Hatte selbes Problem und konnte sie erneut ausgestellt bekommen

Gruß


----------



## Angler25

*AW: Angelschein+Prüfungszeugnis Weg Was Tun???*

Mahlzeit!

Ja das kann man Beantragen,in dem Führungszeugnis steht das drin.


----------



## SlCity

*AW: Angelschein+Prüfungszeugnis Weg Was Tun???*



Angler25 schrieb:


> Mahlzeit!
> 
> In dem Führungszeugnis steht das drin.



Seid wann????


----------



## Xarrox

*AW: Angelschein+Prüfungszeugnis Weg Was Tun???*

Die Prüfung Wurde in Dortmund Abgelegt.

Soll er dann einfach mal bei der Fischereibehörde anrufen oder was??

MFG


----------



## Debilofant

*AW: Angelschein+Prüfungszeugnis Weg Was Tun???*

Hallo,

ich denke mal, Deinem Schwager bleibt da nicht viel mehr übrig als es einfach zu versuchen. 

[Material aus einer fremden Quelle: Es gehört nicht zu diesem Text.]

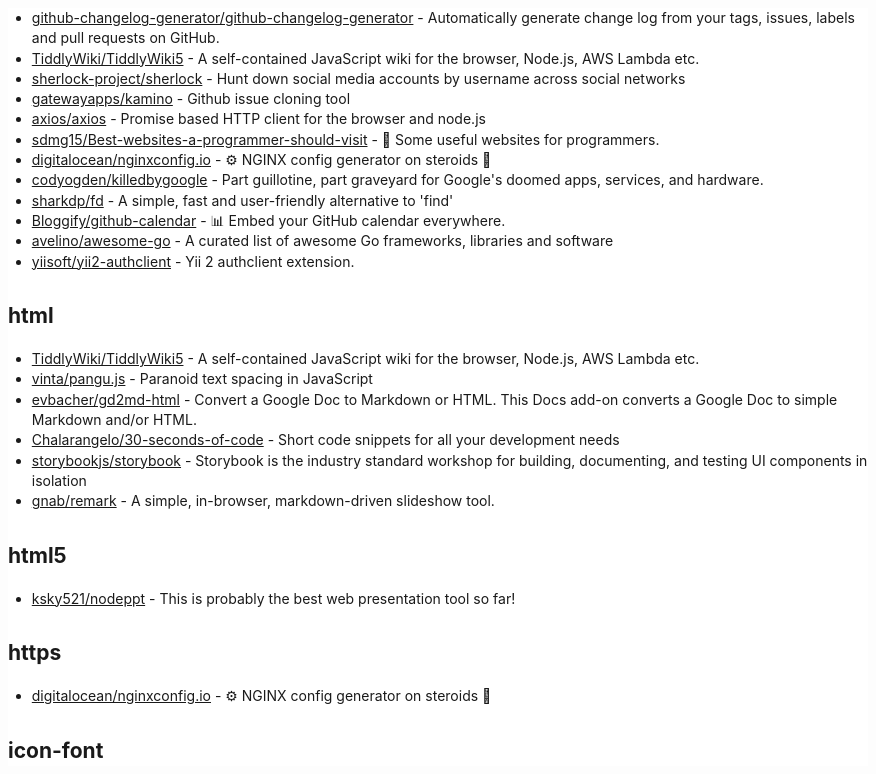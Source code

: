 - [github-changelog-generator/github-changelog-generator](https://github.com/github-changelog-generator/github-changelog-generator) - Automatically generate change log from your tags, issues, labels and pull requests on GitHub.
- [TiddlyWiki/TiddlyWiki5](https://github.com/TiddlyWiki/TiddlyWiki5) - A self-contained JavaScript wiki for the browser, Node.js, AWS Lambda etc.
- [sherlock-project/sherlock](https://github.com/sherlock-project/sherlock) - Hunt down social media accounts by username across social networks
- [gatewayapps/kamino](https://github.com/gatewayapps/kamino) - Github issue cloning tool
- [axios/axios](https://github.com/axios/axios) - Promise based HTTP client for the browser and node.js
- [sdmg15/Best-websites-a-programmer-should-visit](https://github.com/sdmg15/Best-websites-a-programmer-should-visit) - :link: Some useful websites for programmers.
- [digitalocean/nginxconfig.io](https://github.com/digitalocean/nginxconfig.io) - ⚙️ NGINX config generator on steroids 💉
- [codyogden/killedbygoogle](https://github.com/codyogden/killedbygoogle) - Part guillotine, part graveyard for Google's doomed apps, services, and hardware.
- [sharkdp/fd](https://github.com/sharkdp/fd) - A simple, fast and user-friendly alternative to 'find'
- [Bloggify/github-calendar](https://github.com/Bloggify/github-calendar) - :bar_chart: Embed your GitHub calendar everywhere.
- [avelino/awesome-go](https://github.com/avelino/awesome-go) - A curated list of awesome Go frameworks, libraries and software
- [yiisoft/yii2-authclient](https://github.com/yiisoft/yii2-authclient) - Yii 2 authclient extension.

## html 

- [TiddlyWiki/TiddlyWiki5](https://github.com/TiddlyWiki/TiddlyWiki5) - A self-contained JavaScript wiki for the browser, Node.js, AWS Lambda etc.
- [vinta/pangu.js](https://github.com/vinta/pangu.js) - Paranoid text spacing in JavaScript
- [evbacher/gd2md-html](https://github.com/evbacher/gd2md-html) - Convert a Google Doc to Markdown or HTML. This Docs add-on converts a Google Doc to simple Markdown and/or HTML.
- [Chalarangelo/30-seconds-of-code](https://github.com/Chalarangelo/30-seconds-of-code) - Short code snippets for all your development needs
- [storybookjs/storybook](https://github.com/storybookjs/storybook) - Storybook is the industry standard workshop for building, documenting, and testing UI components in isolation
- [gnab/remark](https://github.com/gnab/remark) - A simple, in-browser, markdown-driven slideshow tool.

## html5 

- [ksky521/nodeppt](https://github.com/ksky521/nodeppt) - This is probably the best web presentation tool so far!

## https 

- [digitalocean/nginxconfig.io](https://github.com/digitalocean/nginxconfig.io) - ⚙️ NGINX config generator on steroids 💉

## icon-font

So ein Fischereischein hat ja zumeist eine laufende Nummer, die im Datenbestand der zuständigen Fischereibehörde erfasst ist und entsprechend zugeordnet werden kann. Ein Ersatzdokument sollte also grundsätzlich gegen entsprechende Gebühr erhältlich sein, weil es gibt ja doch viele Ursachen, die einen unverschuldet in solch eine mißliche Situation bringen können, etwa ein Wohnungsbrand.

Das größere Problem könnte sich aus dem ebenfalls nicht mehr greifbaren Prüfungszeugnis ergeben - da kommt es womöglich darauf an, ob die Vorlage des Prüfungszeugnisses bei der Erteilung des inzwischen verlustig gegangenen Fischereischeins dokumentiert ist oder aber das Ablegen der Prüfung gesondert in den Datenbeständen erfasst und dokumentiert ist.

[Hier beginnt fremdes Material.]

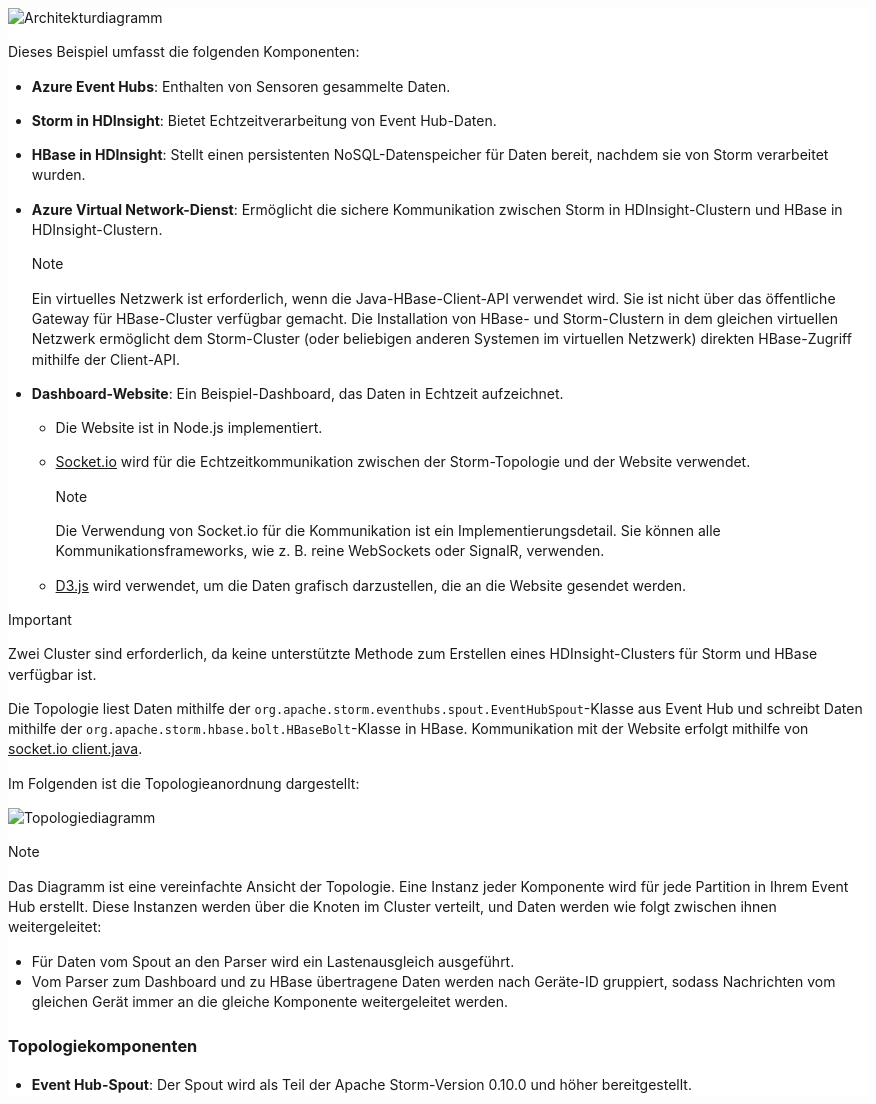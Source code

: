 ![Architekturdiagramm](./media/apache-storm-sensor-data-analysis/devicesarchitecture.png)

Dieses Beispiel umfasst die folgenden Komponenten:

* **Azure Event Hubs**: Enthalten von Sensoren gesammelte Daten.
* **Storm in HDInsight**: Bietet Echtzeitverarbeitung von Event Hub-Daten.
* **HBase in HDInsight**: Stellt einen persistenten NoSQL-Datenspeicher für Daten bereit, nachdem sie von Storm verarbeitet wurden.
* **Azure Virtual Network-Dienst**: Ermöglicht die sichere Kommunikation zwischen Storm in HDInsight-Clustern und HBase in HDInsight-Clustern.
  
  > [!NOTE]
  > Ein virtuelles Netzwerk ist erforderlich, wenn die Java-HBase-Client-API verwendet wird. Sie ist nicht über das öffentliche Gateway für HBase-Cluster verfügbar gemacht. Die Installation von HBase- und Storm-Clustern in dem gleichen virtuellen Netzwerk ermöglicht dem Storm-Cluster (oder beliebigen anderen Systemen im virtuellen Netzwerk) direkten HBase-Zugriff mithilfe der Client-API.

* **Dashboard-Website**: Ein Beispiel-Dashboard, das Daten in Echtzeit aufzeichnet.
  
  * Die Website ist in Node.js implementiert.
  * [Socket.io](http://socket.io/) wird für die Echtzeitkommunikation zwischen der Storm-Topologie und der Website verwendet.
    
    > [!NOTE]
    > Die Verwendung von Socket.io für die Kommunikation ist ein Implementierungsdetail. Sie können alle Kommunikationsframeworks, wie z. B. reine WebSockets oder SignalR, verwenden.

  * [D3.js](http://d3js.org/) wird verwendet, um die Daten grafisch darzustellen, die an die Website gesendet werden.

> [!IMPORTANT]
> Zwei Cluster sind erforderlich, da keine unterstützte Methode zum Erstellen eines HDInsight-Clusters für Storm und HBase verfügbar ist.

Die Topologie liest Daten mithilfe der `org.apache.storm.eventhubs.spout.EventHubSpout`-Klasse aus Event Hub und schreibt Daten mithilfe der `org.apache.storm.hbase.bolt.HBaseBolt`-Klasse in HBase. Kommunikation mit der Website erfolgt mithilfe von [socket.io client.java](https://github.com/nkzawa/socket.io-client.java).

Im Folgenden ist die Topologieanordnung dargestellt:

![Topologiediagramm](./media/apache-storm-sensor-data-analysis/sensoranalysis.png)

> [!NOTE]
> Das Diagramm ist eine vereinfachte Ansicht der Topologie. Eine Instanz jeder Komponente wird für jede Partition in Ihrem Event Hub erstellt. Diese Instanzen werden über die Knoten im Cluster verteilt, und Daten werden wie folgt zwischen ihnen weitergeleitet:
> 
> * Für Daten vom Spout an den Parser wird ein Lastenausgleich ausgeführt.
> * Vom Parser zum Dashboard und zu HBase übertragene Daten werden nach Geräte-ID gruppiert, sodass Nachrichten vom gleichen Gerät immer an die gleiche Komponente weitergeleitet werden.

### <a name="topology-components"></a>Topologiekomponenten

* **Event Hub-Spout**: Der Spout wird als Teil der Apache Storm-Version 0.10.0 und höher bereitgestellt.
  

[azure-portal]: https://portal.azure.com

Auf alle Fälle sollte er versuchen, sich ein neues Prüfungszeugnis austellen zu lassen, denn dessen Fehlen macht spätestens Probleme, wenn die Zuständigekeit nach einem Umzug bei einer anderen Fischereibehörde liegen sollte, die eben über keine alten Daten verfügt.

Viel Glück!

Tschau Debilofant #h


----------



## SlCity

*AW: Angelschein+Prüfungszeugnis Weg Was Tun???*

Beim zustänigen Landesfischereiverband mal auf der Homepage gucken meistens gibt es da ein Vordruck um eine Zweitschrift der Sportfischerprüfung zu beantragen


----------



## Denni_Lo

*AW: Angelschein+Prüfungszeugnis Weg Was Tun???*



SlCity schrieb:


> Seid wann????



Würde mich auch interessieren



Xarrox schrieb:


> Die Prüfung Wurde in Dortmund Abgelegt.
> 
> Soll er dann einfach mal bei der Fischereibehörde anrufen oder was??
> 
> MFG




Er soll bei der Behörde anrufen bei der er die Prüfung abgelegt hat und sich erkundigen, ich gehe davon aus das er nochmals vorbeikommen muß und sich das ganze dort abholen kann, gegen Gebühr und evtl. vorlage von Perso.


----------



## Xarrox

*AW: Angelschein+Prüfungszeugnis Weg Was Tun???*

Ja ich werd ihm das mal ausrichten und ihm sagen das er sich da mal am besten melden soll.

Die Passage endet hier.